WHAT IS REQUIRED
Below are the entries to work from; restate word for word the portion that opens with the line containing "- **Sales Cycle" and closes with the line containing "- Integration examples", keeping both.

Records excerpted from a collection
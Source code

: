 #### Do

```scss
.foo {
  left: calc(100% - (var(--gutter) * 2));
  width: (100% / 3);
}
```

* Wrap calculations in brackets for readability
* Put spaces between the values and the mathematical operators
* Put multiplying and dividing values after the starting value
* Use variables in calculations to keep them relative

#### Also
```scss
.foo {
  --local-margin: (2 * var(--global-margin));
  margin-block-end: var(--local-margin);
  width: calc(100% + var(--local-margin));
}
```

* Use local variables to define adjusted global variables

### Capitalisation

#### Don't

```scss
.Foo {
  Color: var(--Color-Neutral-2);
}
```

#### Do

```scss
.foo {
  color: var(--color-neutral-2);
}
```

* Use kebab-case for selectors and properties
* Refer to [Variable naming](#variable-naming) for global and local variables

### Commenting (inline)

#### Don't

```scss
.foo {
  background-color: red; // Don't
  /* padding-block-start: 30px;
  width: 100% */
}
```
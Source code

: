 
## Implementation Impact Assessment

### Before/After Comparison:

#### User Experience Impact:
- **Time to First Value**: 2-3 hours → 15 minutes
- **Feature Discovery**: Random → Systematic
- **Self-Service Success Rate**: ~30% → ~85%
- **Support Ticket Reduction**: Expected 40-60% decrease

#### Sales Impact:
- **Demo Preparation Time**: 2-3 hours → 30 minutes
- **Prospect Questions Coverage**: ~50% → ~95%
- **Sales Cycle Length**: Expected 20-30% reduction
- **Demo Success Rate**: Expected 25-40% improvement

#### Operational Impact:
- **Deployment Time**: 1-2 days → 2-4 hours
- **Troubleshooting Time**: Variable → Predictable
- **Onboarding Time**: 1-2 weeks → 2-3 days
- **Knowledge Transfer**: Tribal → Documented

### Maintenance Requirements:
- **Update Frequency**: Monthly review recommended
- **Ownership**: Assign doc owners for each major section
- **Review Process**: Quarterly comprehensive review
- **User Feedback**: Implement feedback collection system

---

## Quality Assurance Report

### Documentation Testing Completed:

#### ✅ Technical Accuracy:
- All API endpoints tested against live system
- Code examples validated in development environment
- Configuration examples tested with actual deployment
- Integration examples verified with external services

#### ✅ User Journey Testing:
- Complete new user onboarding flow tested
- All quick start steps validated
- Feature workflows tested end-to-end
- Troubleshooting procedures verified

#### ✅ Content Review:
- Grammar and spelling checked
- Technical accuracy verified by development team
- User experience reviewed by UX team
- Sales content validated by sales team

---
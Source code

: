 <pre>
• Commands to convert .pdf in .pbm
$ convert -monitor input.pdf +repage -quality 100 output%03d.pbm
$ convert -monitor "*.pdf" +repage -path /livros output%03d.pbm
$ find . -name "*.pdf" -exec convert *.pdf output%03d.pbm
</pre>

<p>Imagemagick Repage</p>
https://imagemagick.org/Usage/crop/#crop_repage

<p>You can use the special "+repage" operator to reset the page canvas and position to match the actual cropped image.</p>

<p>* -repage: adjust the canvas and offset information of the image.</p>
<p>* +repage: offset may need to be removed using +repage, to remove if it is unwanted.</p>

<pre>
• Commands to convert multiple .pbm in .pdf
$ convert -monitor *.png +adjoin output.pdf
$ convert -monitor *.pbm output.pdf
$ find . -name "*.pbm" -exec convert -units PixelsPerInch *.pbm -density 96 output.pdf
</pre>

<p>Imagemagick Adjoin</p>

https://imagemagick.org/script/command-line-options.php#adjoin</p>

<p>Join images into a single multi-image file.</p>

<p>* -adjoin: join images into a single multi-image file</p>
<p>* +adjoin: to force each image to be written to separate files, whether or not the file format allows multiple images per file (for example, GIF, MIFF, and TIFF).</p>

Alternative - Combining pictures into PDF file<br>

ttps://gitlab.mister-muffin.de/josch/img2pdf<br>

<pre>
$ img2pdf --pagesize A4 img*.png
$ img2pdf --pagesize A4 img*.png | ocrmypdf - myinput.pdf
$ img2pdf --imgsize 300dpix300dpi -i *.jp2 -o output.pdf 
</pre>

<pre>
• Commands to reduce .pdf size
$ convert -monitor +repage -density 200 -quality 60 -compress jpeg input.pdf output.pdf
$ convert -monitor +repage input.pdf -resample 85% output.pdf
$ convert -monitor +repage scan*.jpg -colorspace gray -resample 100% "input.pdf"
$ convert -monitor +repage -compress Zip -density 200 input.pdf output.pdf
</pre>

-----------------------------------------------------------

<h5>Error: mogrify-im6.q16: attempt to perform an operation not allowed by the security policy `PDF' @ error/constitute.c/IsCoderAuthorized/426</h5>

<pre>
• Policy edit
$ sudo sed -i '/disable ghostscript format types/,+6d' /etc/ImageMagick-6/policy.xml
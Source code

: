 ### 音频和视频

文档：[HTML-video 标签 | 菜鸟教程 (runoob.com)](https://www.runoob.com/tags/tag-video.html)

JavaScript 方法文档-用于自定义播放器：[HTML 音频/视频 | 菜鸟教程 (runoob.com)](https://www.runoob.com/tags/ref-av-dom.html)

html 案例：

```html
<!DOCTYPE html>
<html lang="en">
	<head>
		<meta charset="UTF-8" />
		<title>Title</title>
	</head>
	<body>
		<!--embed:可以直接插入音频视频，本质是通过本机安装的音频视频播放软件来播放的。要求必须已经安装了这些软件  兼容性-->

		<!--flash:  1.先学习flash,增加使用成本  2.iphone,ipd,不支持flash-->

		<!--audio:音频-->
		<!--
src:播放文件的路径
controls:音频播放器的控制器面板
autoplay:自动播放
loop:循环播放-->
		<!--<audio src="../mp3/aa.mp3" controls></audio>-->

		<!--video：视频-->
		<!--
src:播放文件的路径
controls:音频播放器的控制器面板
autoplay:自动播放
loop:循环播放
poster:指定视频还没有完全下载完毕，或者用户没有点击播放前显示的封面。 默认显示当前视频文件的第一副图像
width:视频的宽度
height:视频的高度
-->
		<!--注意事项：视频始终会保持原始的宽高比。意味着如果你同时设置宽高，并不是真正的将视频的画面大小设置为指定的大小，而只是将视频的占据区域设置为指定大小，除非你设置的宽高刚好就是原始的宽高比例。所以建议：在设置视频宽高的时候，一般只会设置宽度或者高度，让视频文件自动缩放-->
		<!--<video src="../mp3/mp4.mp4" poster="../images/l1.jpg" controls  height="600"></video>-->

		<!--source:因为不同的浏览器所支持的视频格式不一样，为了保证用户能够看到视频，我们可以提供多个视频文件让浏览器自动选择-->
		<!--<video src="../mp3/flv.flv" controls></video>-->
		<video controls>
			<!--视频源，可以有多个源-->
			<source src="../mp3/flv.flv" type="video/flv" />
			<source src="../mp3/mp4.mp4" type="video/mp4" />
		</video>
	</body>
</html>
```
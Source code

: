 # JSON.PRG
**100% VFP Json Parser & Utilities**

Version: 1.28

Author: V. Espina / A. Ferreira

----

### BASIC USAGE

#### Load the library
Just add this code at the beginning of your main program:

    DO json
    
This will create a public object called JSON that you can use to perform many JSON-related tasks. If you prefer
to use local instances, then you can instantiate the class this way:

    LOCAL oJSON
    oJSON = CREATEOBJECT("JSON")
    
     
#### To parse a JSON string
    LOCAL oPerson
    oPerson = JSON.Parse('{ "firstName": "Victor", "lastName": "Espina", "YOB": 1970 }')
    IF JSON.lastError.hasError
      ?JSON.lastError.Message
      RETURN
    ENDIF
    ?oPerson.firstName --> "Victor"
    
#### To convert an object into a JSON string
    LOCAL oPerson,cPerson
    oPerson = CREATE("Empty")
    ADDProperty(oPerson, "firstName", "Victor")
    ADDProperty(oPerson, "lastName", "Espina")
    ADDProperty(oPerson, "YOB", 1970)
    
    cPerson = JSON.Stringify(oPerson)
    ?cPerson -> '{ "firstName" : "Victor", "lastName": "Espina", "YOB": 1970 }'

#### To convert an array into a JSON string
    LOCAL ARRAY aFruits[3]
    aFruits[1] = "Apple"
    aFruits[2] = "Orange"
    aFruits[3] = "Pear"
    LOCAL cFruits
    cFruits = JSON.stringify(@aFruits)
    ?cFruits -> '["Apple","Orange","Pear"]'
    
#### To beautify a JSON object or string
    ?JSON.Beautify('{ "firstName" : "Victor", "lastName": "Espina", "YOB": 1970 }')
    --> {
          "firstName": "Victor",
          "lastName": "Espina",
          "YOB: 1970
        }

OUTPUT FOR THIS TASK
- **Sales Cycle Length**: Expected 20-30% reduction
- **Demo Success Rate**: Expected 25-40% improvement

#### Operational Impact:
- **Deployment Time**: 1-2 days → 2-4 hours
- **Troubleshooting Time**: Variable → Predictable
- **Onboarding Time**: 1-2 weeks → 2-3 days
- **Knowledge Transfer**: Tribal → Documented

### Maintenance Requirements:
- **Update Frequency**: Monthly review recommended
- **Ownership**: Assign doc owners for each major section
- **Review Process**: Quarterly comprehensive review
- **User Feedback**: Implement feedback collection system

---

## Quality Assurance Report

### Documentation Testing Completed:

#### ✅ Technical Accuracy:
- All API endpoints tested against live system
- Code examples validated in development environment
- Configuration examples tested with actual deployment
- Integration examples verified with external services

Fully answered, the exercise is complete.